Please, please, please, please help me….I currently weigh 104 kilos and often cry when I look in the mirror. As you always say “I know what to do but I don’t do what I know.” I am so sick of myself and the way I constantly shoot myself in the foot that I don’t know what to do any more….Why do I continue to self-sabotage when I hate the way I look and feel?…

Mandi’s lament sounds familiar to me–painfully familiar. She describes a vulnerable, stuck place that makes me ache.

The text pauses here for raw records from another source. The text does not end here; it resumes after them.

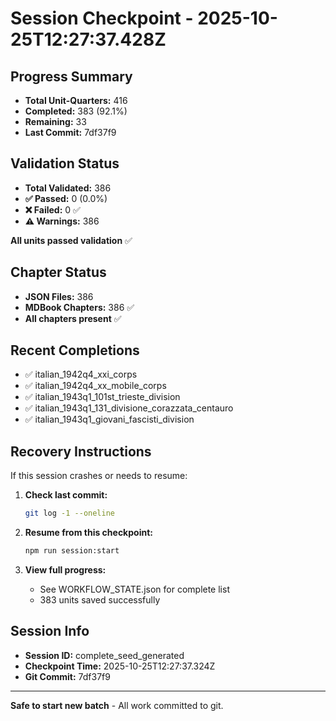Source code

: # Session Checkpoint - 2025-10-25T12:27:37.428Z

## Progress Summary

- **Total Unit-Quarters:** 416
- **Completed:** 383 (92.1%)
- **Remaining:** 33
- **Last Commit:** 7df37f9

## Validation Status

- **Total Validated:** 386
- **✅ Passed:** 0 (0.0%)
- **❌ Failed:** 0 ✅
- **⚠️ Warnings:** 386

**All units passed validation** ✅

## Chapter Status

- **JSON Files:** 386
- **MDBook Chapters:** 386 ✅
- **All chapters present** ✅

## Recent Completions

- ✅ italian_1942q4_xxi_corps
- ✅ italian_1942q4_xx_mobile_corps
- ✅ italian_1943q1_101st_trieste_division
- ✅ italian_1943q1_131_divisione_corazzata_centauro
- ✅ italian_1943q1_giovani_fascisti_division

## Recovery Instructions

If this session crashes or needs to resume:

1. **Check last commit:**
   ```bash
   git log -1 --oneline
   ```

2. **Resume from this checkpoint:**
   ```bash
   npm run session:start
   ```

3. **View full progress:**
   - See WORKFLOW_STATE.json for complete list
   - 383 units saved successfully

## Session Info

- **Session ID:** complete_seed_generated
- **Checkpoint Time:** 2025-10-25T12:27:37.324Z
- **Git Commit:** 7df37f9

---

**Safe to start new batch** - All work committed to git.
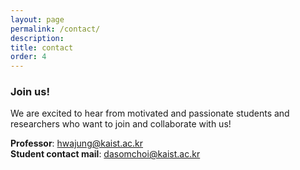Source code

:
 ```yaml
---
layout: page
permalink: /contact/
description:
title: contact
order: 4
---
```


### Join us!  

We are excited to hear from motivated and passionate students and researchers who want to join and collaborate with us!  

**Professor**: hwajung@kaist.ac.kr  
**Student contact mail**: dasomchoi@kaist.ac.kr  
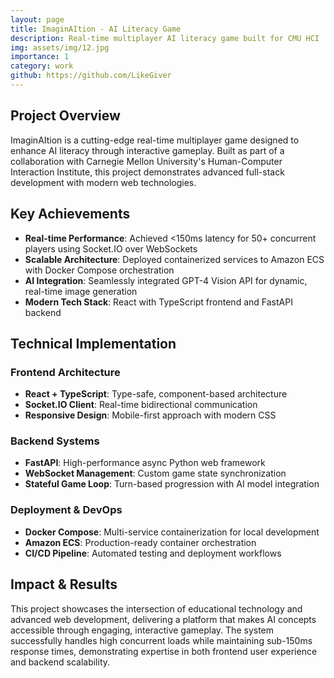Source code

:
 ```yaml
---
layout: page
title: ImaginAItion - AI Literacy Game
description: Real-time multiplayer AI literacy game built for CMU HCI
img: assets/img/12.jpg
importance: 1
category: work
github: https://github.com/LikeGiver
---
```


## Project Overview

ImaginAItion is a cutting-edge real-time multiplayer game designed to enhance AI literacy through interactive gameplay. Built as part of a collaboration with Carnegie Mellon University's Human-Computer Interaction Institute, this project demonstrates advanced full-stack development with modern web technologies.

## Key Achievements

- **Real-time Performance**: Achieved <150ms latency for 50+ concurrent players using Socket.IO over WebSockets
- **Scalable Architecture**: Deployed containerized services to Amazon ECS with Docker Compose orchestration
- **AI Integration**: Seamlessly integrated GPT-4 Vision API for dynamic, real-time image generation
- **Modern Tech Stack**: React with TypeScript frontend and FastAPI backend

## Technical Implementation

### Frontend Architecture
- **React + TypeScript**: Type-safe, component-based architecture
- **Socket.IO Client**: Real-time bidirectional communication
- **Responsive Design**: Mobile-first approach with modern CSS

### Backend Systems
- **FastAPI**: High-performance async Python web framework
- **WebSocket Management**: Custom game state synchronization
- **Stateful Game Loop**: Turn-based progression with AI model integration

### Deployment & DevOps
- **Docker Compose**: Multi-service containerization for local development
- **Amazon ECS**: Production-ready container orchestration
- **CI/CD Pipeline**: Automated testing and deployment workflows

## Impact & Results

This project showcases the intersection of educational technology and advanced web development, delivering a platform that makes AI concepts accessible through engaging, interactive gameplay. The system successfully handles high concurrent loads while maintaining sub-150ms response times, demonstrating expertise in both frontend user experience and backend scalability.
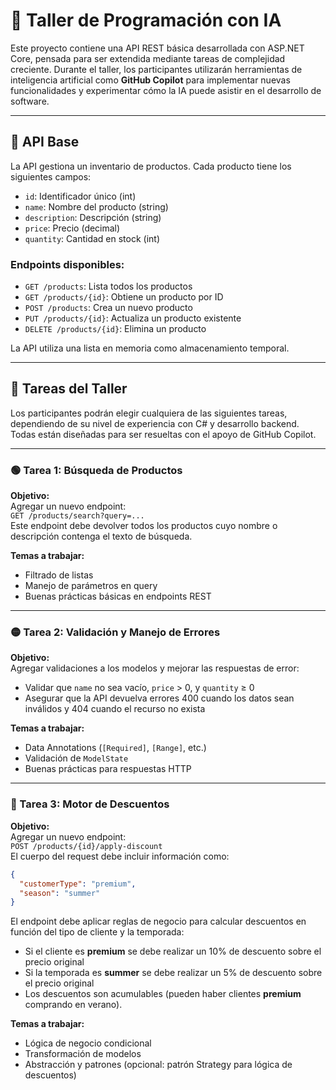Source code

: # 🧠 Taller de Programación con IA

Este proyecto contiene una API REST básica desarrollada con ASP.NET Core, pensada para ser extendida mediante tareas de complejidad creciente. 
Durante el taller, los participantes utilizarán herramientas de inteligencia artificial como **GitHub Copilot** para implementar nuevas funcionalidades 
y experimentar cómo la IA puede asistir en el desarrollo de software.

---

## 🚀 API Base

La API gestiona un inventario de productos. Cada producto tiene los siguientes campos:

- `id`: Identificador único (int)
- `name`: Nombre del producto (string)
- `description`: Descripción (string)
- `price`: Precio (decimal)
- `quantity`: Cantidad en stock (int)

### Endpoints disponibles:
- `GET /products`: Lista todos los productos
- `GET /products/{id}`: Obtiene un producto por ID
- `POST /products`: Crea un nuevo producto
- `PUT /products/{id}`: Actualiza un producto existente
- `DELETE /products/{id}`: Elimina un producto

La API utiliza una lista en memoria como almacenamiento temporal.

---

## 🎯 Tareas del Taller

Los participantes podrán elegir cualquiera de las siguientes tareas, dependiendo de su nivel de experiencia con C# y desarrollo backend. 
Todas están diseñadas para ser resueltas con el apoyo de GitHub Copilot.

---

### 🟢 Tarea 1: Búsqueda de Productos

**Objetivo:**  
Agregar un nuevo endpoint:  
`GET /products/search?query=...`  
Este endpoint debe devolver todos los productos cuyo nombre o descripción contenga el texto de búsqueda.

**Temas a trabajar:**  
- Filtrado de listas
- Manejo de parámetros en query
- Buenas prácticas básicas en endpoints REST

---

### 🟡 Tarea 2: Validación y Manejo de Errores

**Objetivo:**  
Agregar validaciones a los modelos y mejorar las respuestas de error:
- Validar que `name` no sea vacío, `price` > 0, y `quantity` ≥ 0
- Asegurar que la API devuelva errores 400 cuando los datos sean inválidos y 404 cuando el recurso no exista

**Temas a trabajar:**  
- Data Annotations (`[Required]`, `[Range]`, etc.)
- Validación de `ModelState`
- Buenas prácticas para respuestas HTTP

---

### 🔴 Tarea 3: Motor de Descuentos

**Objetivo:**  
Agregar un nuevo endpoint:  
`POST /products/{id}/apply-discount`  
El cuerpo del request debe incluir información como:

```json
{
  "customerType": "premium",
  "season": "summer"
}
```

El endpoint debe aplicar reglas de negocio para calcular descuentos en función del tipo de cliente y la temporada:
- Si el cliente es **premium** se debe realizar un 10% de descuento sobre el precio original
- Si la temporada es **summer** se debe realizar un 5% de descuento sobre el precio original
- Los descuentos son acumulables (pueden haber clientes **premium** comprando en verano).

**Temas a trabajar:**  
- Lógica de negocio condicional
- Transformación de modelos
- Abstracción y patrones (opcional: patrón Strategy para lógica de descuentos)
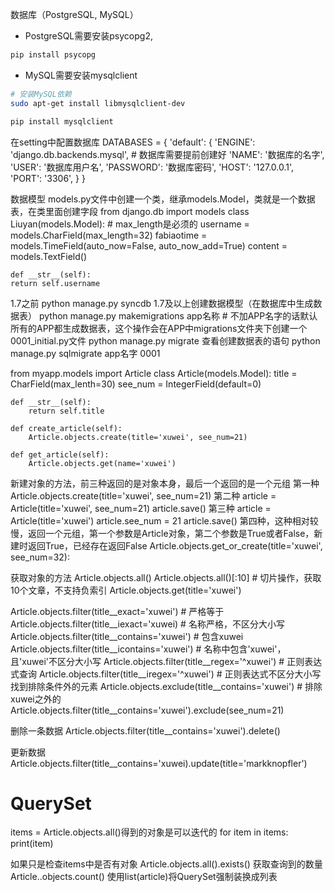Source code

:数据库（PostgreSQL, MySQL）

* PostgreSQL需要安装psycopg2,

```bash
pip install psycopg
```

* MySQL需要安装mysqlclient 

```sh
# 安装MySQL依赖
sudo apt-get install libmysqlclient-dev

pip install mysqlclient
```



在setting中配置数据库
DATABASES = {
    'default': {
        'ENGINE': 'django.db.backends.mysql',
        # 数据库需要提前创建好
        'NAME': '数据库的名字',
        'USER': '数据库用户名',
        'PASSWORD': '数据库密码',
        'HOST': '127.0.0.1',
        'PORT': '3306',
    }
}




数据模型
models.py文件中创建一个类，继承models.Model，类就是一个数据表，在类里面创建字段
from django.db import models
class Liuyan(models.Model):
	# max_length是必须的
	username = models.CharField(max_length=32)
	fabiaotime = models.TimeField(auto_now=False, auto_now_add=True)
	content = models.TextField()

    def __str__(self):
    return self.username



1.7之前
python manage.py syncdb
1.7及以上创建数据模型（在数据库中生成数据表）
python manage.py makemigrations app名称   # 不加APP名字的话默认所有的APP都生成数据表，这个操作会在APP中migrations文件夹下创建一个0001_initial.py文件
python manage.py migrate
查看创建数据表的语句
python manage.py sqlmigrate app名字 0001


from myapp.models import Article
class Article(models.Model):
    title = CharField(max_lenth=30)
    see_num = IntegerField(default=0)

    def __str__(self):
        return self.title

    def create_article(self):
        Article.objects.create(title='xuwei', see_num=21)

    def get_article(self):
        Article.objects.get(name='xuwei')


新建对象的方法，前三种返回的是对象本身，最后一个返回的是一个元组
第一种
Article.objects.create(title='xuwei', see_num=21)
第二种
article = Article(title='xuwei', see_num=21)
article.save()
第三种
article = Article(title='xuwei')
article.see_num = 21
article.save()
第四种，这种相对较慢，返回一个元组，第一个参数是Article对象，第二个参数是True或者False，新建时返回True，已经存在返回False
Article.objects.get_or_create(title='xuwei', see_num=32):


获取对象的方法
Article.objects.all()
Article.objects.all()[:10]  # 切片操作，获取10个文章，不支持负索引
Article.objects.get(title='xuwei')

Article.objects.filter(title__exact='xuwei')    # 严格等于
Article.objects.filter(title__iexact='xuwei)    # 名称严格，不区分大小写
Article.objects.filter(title__contains='xuwei') # 包含xuwei
Article.objects.filter(title__icontains='xuwei')    # 名称中包含'xuwei'，且'xuwei'不区分大小写
Article.objects.filter(title__regex='^xuwei')   # 正则表达式查询
Article.objects.filter(title__iregex='^xuwei')   # 正则表达式不区分大小写
找到排除条件外的元素
Article.objects.exclude(title__contains='xuwei') # 排除xuwei之外的
Article.objects.filter(title__contains='xuwei').exclude(see_num=21)

删除一条数据
Article.objects.filter(title__contains='xuwei').delete()

更新数据
Article.objects.filter(title__contains='xuwei).update(title='markknopfler')


# QuerySet
items = Article.objects.all()得到的对象是可以迭代的
for item in items:
    print(item)

如果只是检查items中是否有对象
Article.objects.all().exists()
获取查询到的数量
Article..objects.count()
使用list(article)将QuerySet强制装换成列表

Craig gives a long and thoughtful response. The full post is here. But this excerpt cuts to the painful truth:

…you need to want it enough. You might think you want it enough now but I can tell you, you don’t. When you associate more pain with staying in your current condition than you do with throwing that chocolate in the bin (or feeding it to the dog), then you’ll get the job done and find your way to your best body. As with any change process, you will always be the problem and the solution. [emphasis mine]

Wow. Craig’s reply sums up the answer to my question, “Why?” It’s about priorities: wanting it enough.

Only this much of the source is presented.